◆ What this task involves
For every entry that follows, return the words exactly and omit any picture.

◆ Entries shown

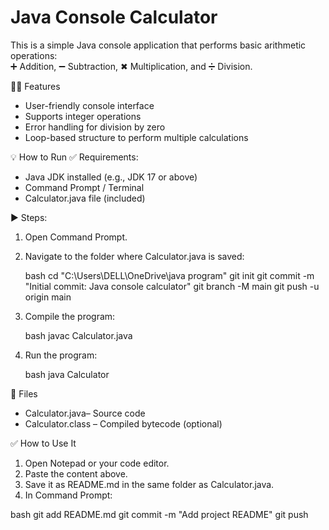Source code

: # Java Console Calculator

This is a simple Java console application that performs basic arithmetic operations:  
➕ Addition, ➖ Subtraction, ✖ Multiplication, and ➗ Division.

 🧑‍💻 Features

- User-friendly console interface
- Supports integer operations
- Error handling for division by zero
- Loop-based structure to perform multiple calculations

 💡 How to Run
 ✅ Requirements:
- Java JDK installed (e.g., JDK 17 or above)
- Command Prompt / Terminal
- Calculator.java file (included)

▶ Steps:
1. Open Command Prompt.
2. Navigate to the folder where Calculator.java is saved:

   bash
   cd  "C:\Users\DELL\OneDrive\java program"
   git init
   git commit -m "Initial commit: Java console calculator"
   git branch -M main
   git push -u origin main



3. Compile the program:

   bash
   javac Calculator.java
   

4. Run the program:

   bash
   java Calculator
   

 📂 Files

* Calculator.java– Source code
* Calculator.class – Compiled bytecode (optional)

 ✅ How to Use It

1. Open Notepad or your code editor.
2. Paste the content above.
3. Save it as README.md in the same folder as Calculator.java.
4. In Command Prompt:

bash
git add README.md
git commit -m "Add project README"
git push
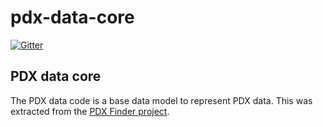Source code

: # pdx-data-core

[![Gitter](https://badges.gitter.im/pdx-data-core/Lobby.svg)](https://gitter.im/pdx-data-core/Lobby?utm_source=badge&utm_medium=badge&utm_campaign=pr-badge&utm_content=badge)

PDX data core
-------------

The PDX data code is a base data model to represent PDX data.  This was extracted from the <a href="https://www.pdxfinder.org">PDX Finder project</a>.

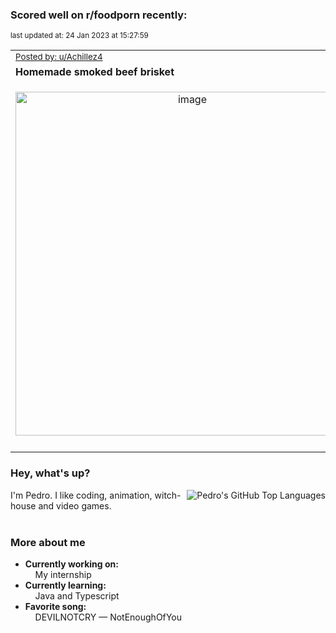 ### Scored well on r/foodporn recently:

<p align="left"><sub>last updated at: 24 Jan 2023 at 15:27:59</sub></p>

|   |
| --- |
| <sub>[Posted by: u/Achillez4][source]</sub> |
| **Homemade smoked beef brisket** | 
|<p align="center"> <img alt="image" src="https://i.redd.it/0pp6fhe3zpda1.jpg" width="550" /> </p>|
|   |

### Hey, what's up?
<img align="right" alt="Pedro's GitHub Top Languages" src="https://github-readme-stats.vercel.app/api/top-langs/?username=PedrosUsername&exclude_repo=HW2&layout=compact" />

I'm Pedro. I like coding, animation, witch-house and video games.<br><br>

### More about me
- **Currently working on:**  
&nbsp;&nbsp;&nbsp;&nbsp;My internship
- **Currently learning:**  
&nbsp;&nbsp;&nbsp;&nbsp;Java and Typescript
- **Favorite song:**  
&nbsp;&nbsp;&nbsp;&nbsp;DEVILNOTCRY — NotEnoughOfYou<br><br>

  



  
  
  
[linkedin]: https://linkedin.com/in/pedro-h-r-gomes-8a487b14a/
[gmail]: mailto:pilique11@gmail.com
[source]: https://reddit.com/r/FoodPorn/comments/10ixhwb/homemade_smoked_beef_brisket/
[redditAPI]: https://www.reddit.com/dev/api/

◆ The completed task
Source code

: # Java Console Calculator

This is a simple Java console application that performs basic arithmetic operations:  
➕ Addition, ➖ Subtraction, ✖ Multiplication, and ➗ Division.

 🧑‍💻 Features

- User-friendly console interface
- Supports integer operations
- Error handling for division by zero
- Loop-based structure to perform multiple calculations

 💡 How to Run
 ✅ Requirements:
- Java JDK installed (e.g., JDK 17 or above)
- Command Prompt / Terminal
- Calculator.java file (included)

▶ Steps:
1. Open Command Prompt.
2. Navigate to the folder where Calculator.java is saved:

   bash
   cd  "C:\Users\DELL\OneDrive\java program"
   git init
   git commit -m "Initial commit: Java console calculator"
   git branch -M main
   git push -u origin main



3. Compile the program:

   bash
   javac Calculator.java
   

4. Run the program:

   bash
   java Calculator
   

 📂 Files

* Calculator.java– Source code
* Calculator.class – Compiled bytecode (optional)

 ✅ How to Use It

1. Open Notepad or your code editor.
2. Paste the content above.
3. Save it as README.md in the same folder as Calculator.java.
4. In Command Prompt:

bash
git add README.md
git commit -m "Add project README"
git push
Source code

: # pdx-data-core

[![Gitter](https://badges.gitter.im/pdx-data-core/Lobby.svg)](https://gitter.im/pdx-data-core/Lobby?utm_source=badge&utm_medium=badge&utm_campaign=pr-badge&utm_content=badge)

PDX data core
-------------

The PDX data code is a base data model to represent PDX data.  This was extracted from the <a href="https://www.pdxfinder.org">PDX Finder project</a>.

 ### Scored well on r/foodporn recently:

<p align="left"><sub>last updated at: 24 Jan 2023 at 15:27:59</sub></p>

|   |
| --- |
| <sub>[Posted by: u/Achillez4][source]</sub> |
| **Homemade smoked beef brisket** | 
|<p align="center"> <img alt="image" src="https://i.redd.it/0pp6fhe3zpda1.jpg" width="550" /> </p>|
|   |

### Hey, what's up?
<img align="right" alt="Pedro's GitHub Top Languages" src="https://github-readme-stats.vercel.app/api/top-langs/?username=PedrosUsername&exclude_repo=HW2&layout=compact" />

I'm Pedro. I like coding, animation, witch-house and video games.<br><br>

### More about me
- **Currently working on:**  
&nbsp;&nbsp;&nbsp;&nbsp;My internship
- **Currently learning:**  
&nbsp;&nbsp;&nbsp;&nbsp;Java and Typescript
- **Favorite song:**  
&nbsp;&nbsp;&nbsp;&nbsp;DEVILNOTCRY — NotEnoughOfYou<br><br>

  



  
  
  
[linkedin]: https://linkedin.com/in/pedro-h-r-gomes-8a487b14a/
[gmail]: mailto:pilique11@gmail.com
[source]: https://reddit.com/r/FoodPorn/comments/10ixhwb/homemade_smoked_beef_brisket/
[redditAPI]: https://www.reddit.com/dev/api/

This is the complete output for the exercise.